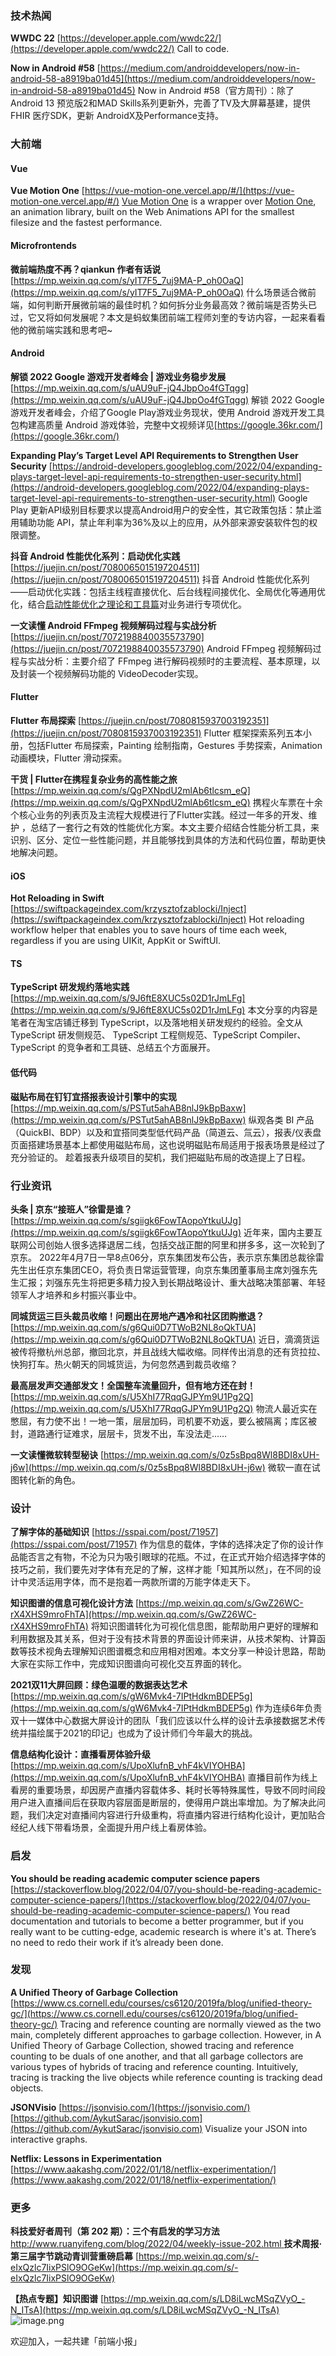 ### 技术热闻
**WWDC 22**
[https://developer.apple.com/wwdc22/](https://developer.apple.com/wwdc22/)
Call to code.

**Now in Android #58**
[https://medium.com/androiddevelopers/now-in-android-58-a8919ba01d45](https://medium.com/androiddevelopers/now-in-android-58-a8919ba01d45)
Now in Android #58（官方周刊）：除了Android 13 预览版2和MAD Skills系列更新外，完善了TV及大屏幕基建，提供FHIR 医疗SDK，更新 AndroidX及Performance支持。

### 大前端
#### Vue
**Vue Motion One**
[https://vue-motion-one.vercel.app/#/](https://vue-motion-one.vercel.app/#/)
[Vue Motion One](https://github.com/wobsoriano/vue-motion-one) is a wrapper over [Motion One](https://motion.dev/), an animation library, built on the Web Animations API for the smallest filesize and the fastest performance.

#### Microfrontends
**微前端热度不再？qiankun 作者有话说**
[https://mp.weixin.qq.com/s/yIT7F5_7uj9MA-P_oh0OaQ](https://mp.weixin.qq.com/s/yIT7F5_7uj9MA-P_oh0OaQ)
什么场景适合微前端，如何判断开展微前端的最佳时机？如何拆分业务最高效？微前端是否势头已过，它又将如何发展呢？本文是蚂蚁集团前端工程师刘奎的专访内容，一起来看看他的微前端实践和思考吧~

#### Android
**解锁 2022 Google 游戏开发者峰会 | 游戏业务稳步发展**
[https://mp.weixin.qq.com/s/uAU9uF-jQ4JbpOo4fGTqgg](https://mp.weixin.qq.com/s/uAU9uF-jQ4JbpOo4fGTqgg)
解锁 2022 Google 游戏开发者峰会，介绍了Google Play游戏业务现状，使用 Android 游戏开发工具包构建高质量 Android 游戏体验，完整中文视频详见[https://google.36kr.com/](https://google.36kr.com/)

**Expanding Play’s Target Level API Requirements to Strengthen User Security**
[https://android-developers.googleblog.com/2022/04/expanding-plays-target-level-api-requirements-to-strengthen-user-security.html](https://android-developers.googleblog.com/2022/04/expanding-plays-target-level-api-requirements-to-strengthen-user-security.html)
Google Play 更新API级别目标要求以提高Android用户的安全性，其它政策包括：禁止滥用辅助功能 API，禁止年利率为36%及以上的应用，从外部来源安装软件包的权限调整。

**抖音 Android 性能优化系列：启动优化实践**
[https://juejin.cn/post/7080065015197204511](https://juejin.cn/post/7080065015197204511)
抖音 Android 性能优化系列——启动优化实践：包括主线程直接优化、后台线程间接优化、全局优化等通用优化，结合[启动性能优化之理论和工具篇](https://link.juejin.cn/?target=https%3A%2F%2Fmp.weixin.qq.com%2Fs%3F__biz%3DMzI1MzYzMjE0MQ%3D%3D%26mid%3D2247491335%26idx%3D1%26sn%3De3eabd9253ab2f83925af974db3f3072%26scene%3D21%23wechat_redirect)对业务进行专项优化。

**一文读懂 Android FFmpeg 视频解码过程与实战分析**
[https://juejin.cn/post/7072198840035573790](https://juejin.cn/post/7072198840035573790)
Android FFmpeg 视频解码过程与实战分析：主要介绍了 FFmpeg 进行解码视频时的主要流程、基本原理，以及封装一个视频解码功能的 VideoDecoder实现。

#### Flutter
**Flutter 布局探索**
[https://juejin.cn/post/7080815937003192351](https://juejin.cn/post/7080815937003192351)
Flutter 框架探索系列五本小册，包括Flutter 布局探索，Painting 绘制指南，Gestures 手势探索，Animation 动画模块，Flutter 滑动探索。

**干货 | Flutter在携程复杂业务的高性能之旅**
[https://mp.weixin.qq.com/s/QgPXNpdU2mlAb6tlcsm_eQ](https://mp.weixin.qq.com/s/QgPXNpdU2mlAb6tlcsm_eQ)
携程火车票在十余个核心业务的列表页及主流程大规模进行了Flutter实践。经过一年多的开发、维护 ，总结了一套行之有效的性能优化方案。本文主要介绍结合性能分析工具，来识别、区分、定位一些性能问题，并且能够找到具体的方法和代码位置，帮助更快地解决问题。

#### iOS
**Hot Reloading in Swift**
[https://swiftpackageindex.com/krzysztofzablocki/Inject](https://swiftpackageindex.com/krzysztofzablocki/Inject)
Hot reloading workflow helper that enables you to save hours of time each week, regardless if you are using UIKit, AppKit or SwiftUI.

#### TS
**TypeScript 研发规约落地实践**
[https://mp.weixin.qq.com/s/9J6ftE8XUC5s02D1rJmLFg](https://mp.weixin.qq.com/s/9J6ftE8XUC5s02D1rJmLFg)
本文分享的内容是笔者在淘宝店铺迁移到 TypeScript，以及落地相关研发规约的经验。全文从 TypeScript 研发侧规范、 TypeScript 工程侧规范、TypeScript Compiler、 TypeScript 的竞争者和工具链、总结五个方面展开。

#### 低代码
**磁贴布局在钉钉宜搭报表设计引擎中的实现**
[https://mp.weixin.qq.com/s/PSTut5ahAB8nlJ9kBpBaxw](https://mp.weixin.qq.com/s/PSTut5ahAB8nlJ9kBpBaxw)
纵观各类 BI 产品（QuickBI、BDP）以及和宜搭同类型低代码产品（简道云、氚云），报表/仪表盘页面搭建场景基本上都使用磁贴布局，这也说明磁贴布局适用于报表场景是经过了充分验证的。
趁着报表升级项目的契机，我们把磁贴布局的改造提上了日程。

### 行业资讯
**头条 | 京东“接班人”徐雷是谁？**
[https://mp.weixin.qq.com/s/sgiigk6FowTAopoYtkuUJg](https://mp.weixin.qq.com/s/sgiigk6FowTAopoYtkuUJg)
近年来，国内主要互联网公司创始人很多选择退居二线，包括交战正酣的阿里和拼多多，这一次轮到了京东。
2022年4月7日一早8点06分，京东集团发布公告，表示京东集团总裁徐雷先生出任京东集团CEO，将负责日常运营管理，向京东集团董事局主席刘强东先生汇报；刘强东先生将把更多精力投入到长期战略设计、重大战略决策部署、年轻领军人才培养和乡村振兴事业中。

**同城货运三巨头裁员收缩！问题出在房地产遇冷和社区团购撤退？**
[https://mp.weixin.qq.com/s/g6Qui0D7TWoB2NL8oQkTUA](https://mp.weixin.qq.com/s/g6Qui0D7TWoB2NL8oQkTUA)
近日，滴滴货运被传将撤杭州总部，撤回北京，并且战线大幅收缩。同样传出消息的还有货拉拉、快狗打车。热火朝天的同城货运，为何忽然遇到裁员收缩？

**最高层发声交通部发文！全国整车流量回升，但有地方还在封！**
[https://mp.weixin.qq.com/s/U5XhI77RqqGJPYm9U1Pg2Q](https://mp.weixin.qq.com/s/U5XhI77RqqGJPYm9U1Pg2Q)
物流人最近实在憋屈，有力使不出！一地一策，层层加码，司机要不劝返，要么被隔离；库区被封，道路通行证难求，层层卡，货发不出，车没法走……

**一文读懂微软转型秘诀**
[https://mp.weixin.qq.com/s/0z5sBpq8Wl8BDI8xUH-j6w](https://mp.weixin.qq.com/s/0z5sBpq8Wl8BDI8xUH-j6w)
微软一直在试图转化新的角色。[
](https://stackoverflow.blog/2022/03/31/time-to-get-on-trend-filters/)
### 设计
**了解字体的基础知识**
[https://sspai.com/post/71957](https://sspai.com/post/71957)
作为信息的载体，字体的选择决定了你的设计作品能否言之有物，不沦为只为吸引眼球的花瓶。不过，在正式开始介绍选择字体的技巧之前，我们要先对字体有充足的了解，这样才能「知其所以然」，在不同的设计中灵活运用字体，而不是抱着一两款所谓的万能字体走天下。

**知识图谱的信息可视化设计方法**
[https://mp.weixin.qq.com/s/GwZ26WC-rX4XHS9mroFhTA](https://mp.weixin.qq.com/s/GwZ26WC-rX4XHS9mroFhTA)
将知识图谱转化为可视化信息图，能帮助用户更好的理解和利用数据及其关系，但对于没有技术背景的界面设计师来讲，从技术架构、计算函数等技术视角去理解知识图谱概念和应用相对困难。本文分享一种设计思路，帮助大家在实际工作中，完成知识图谱向可视化交互界面的转化。

**2021双11大屏回顾：绿色温暖的数据表达艺术**
[https://mp.weixin.qq.com/s/gW6Mvk4-7IPtHdkmBDEP5g](https://mp.weixin.qq.com/s/gW6Mvk4-7IPtHdkmBDEP5g)
作为连续6年负责双十一媒体中心数据大屏设计的团队「我们应该以什么样的设计去承接数据艺术传统并描绘属于2021的印记」也成为了设计师们今年最大的挑战。

**信息结构化设计：直播看房体验升级**
[https://mp.weixin.qq.com/s/UpoXlufnB_vhF4kVIYOHBA](https://mp.weixin.qq.com/s/UpoXlufnB_vhF4kVIYOHBA)
直播目前作为线上看房的重要场景，却因房产直播内容载体多、耗时长等特殊属性，导致不同时间段用户进入直播间后在获取内容层面是断层的，使得用户跳出率增加。为了解决此问题，我们决定对直播间内容进行升级重构，将直播内容进行结构化设计，更加贴合经纪人线下带看场景，全面提升用户线上看房体验。

### 启发
**You should be reading academic computer science papers**
[https://stackoverflow.blog/2022/04/07/you-should-be-reading-academic-computer-science-papers/](https://stackoverflow.blog/2022/04/07/you-should-be-reading-academic-computer-science-papers/)
You read documentation and tutorials to become a better programmer, but if you really want to be cutting-edge, academic research is where it's at. There’s no need to redo their work if it’s already been done.

### 发现
**A Unified Theory of Garbage Collection**
[https://www.cs.cornell.edu/courses/cs6120/2019fa/blog/unified-theory-gc/](https://www.cs.cornell.edu/courses/cs6120/2019fa/blog/unified-theory-gc/)
Tracing and reference counting are normally viewed as the two main, completely different approaches to garbage collection. However, in A Unified Theory of Garbage Collection, showed tracing and reference counting to be duals of one another, and that all garbage collectors are various types of hybrids of tracing and reference counting. Intuitively, tracing is tracking the live objects while reference counting is tracking dead objects.

**JSONVisio**
[https://jsonvisio.com/](https://jsonvisio.com/)
[https://github.com/AykutSarac/jsonvisio.com](https://github.com/AykutSarac/jsonvisio.com)
Visualize your JSON into interactive graphs.

**Netflix: Lessons in Experimentation**
[https://www.aakashg.com/2022/01/18/netflix-experimentation/](https://www.aakashg.com/2022/01/18/netflix-experimentation/)

### 更多
**科技爱好者周刊（第 202 期）：三个有启发的学习方法**
[http://www.ruanyifeng.com/blog/2022/04/weekly-issue-202.html
](http://www.ruanyifeng.com/blog/2022/04/weekly-issue-202.html)
**技术周报·第三届字节跳动青训营重磅启幕**
[https://mp.weixin.qq.com/s/-eIxQzlc7IixPSlO9OGeKw](https://mp.weixin.qq.com/s/-eIxQzlc7IixPSlO9OGeKw)

**【热点专题】知识图谱**
[https://mp.weixin.qq.com/s/LD8iLwcMSqZVyO_-N_ITsA](https://mp.weixin.qq.com/s/LD8iLwcMSqZVyO_-N_ITsA)
![image.png](https://cdn.nlark.com/yuque/0/2020/png/85771/1605930034828-7fc81343-651f-4a15-8465-eebe5a23cf61.png#crop=0&crop=0&crop=1&crop=1&height=31&id=UcFmc&margin=%5Bobject%20Object%5D&name=image.png&originHeight=90&originWidth=2186&originalType=binary&ratio=1&rotation=0&showTitle=false&size=14325&status=done&style=none&title=&width=746)


欢迎加入，一起共建「前端小报」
....
• _Exercise details_: For each line above that holds the string "reading", provide a copy of that line.

• _Answer to the exercise_:
**You should be reading academic computer science papers**
[https://stackoverflow.blog/2022/04/07/you-should-be-reading-academic-computer-science-papers/](https://stackoverflow.blog/2022/04/07/you-should-be-reading-academic-computer-science-papers/)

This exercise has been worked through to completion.